* _Exercise goal_:
The required result is each line of the entries below containing the string "lookup".

◇ ◇ ◇ ◇

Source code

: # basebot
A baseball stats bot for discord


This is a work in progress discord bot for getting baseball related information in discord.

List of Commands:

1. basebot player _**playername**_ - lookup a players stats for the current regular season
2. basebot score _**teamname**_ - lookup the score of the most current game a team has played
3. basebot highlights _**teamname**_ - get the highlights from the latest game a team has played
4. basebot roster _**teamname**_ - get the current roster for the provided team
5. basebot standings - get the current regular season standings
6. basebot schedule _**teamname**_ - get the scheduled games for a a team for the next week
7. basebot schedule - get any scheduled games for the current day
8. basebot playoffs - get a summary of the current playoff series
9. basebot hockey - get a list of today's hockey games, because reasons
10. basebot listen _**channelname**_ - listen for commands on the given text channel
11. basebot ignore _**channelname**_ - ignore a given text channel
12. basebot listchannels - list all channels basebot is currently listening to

◇ ◇ ◇ ◇

* _Exercise solution_:
1. basebot player _**playername**_ - lookup a players stats for the current regular season
2. basebot score _**teamname**_ - lookup the score of the most current game a team has played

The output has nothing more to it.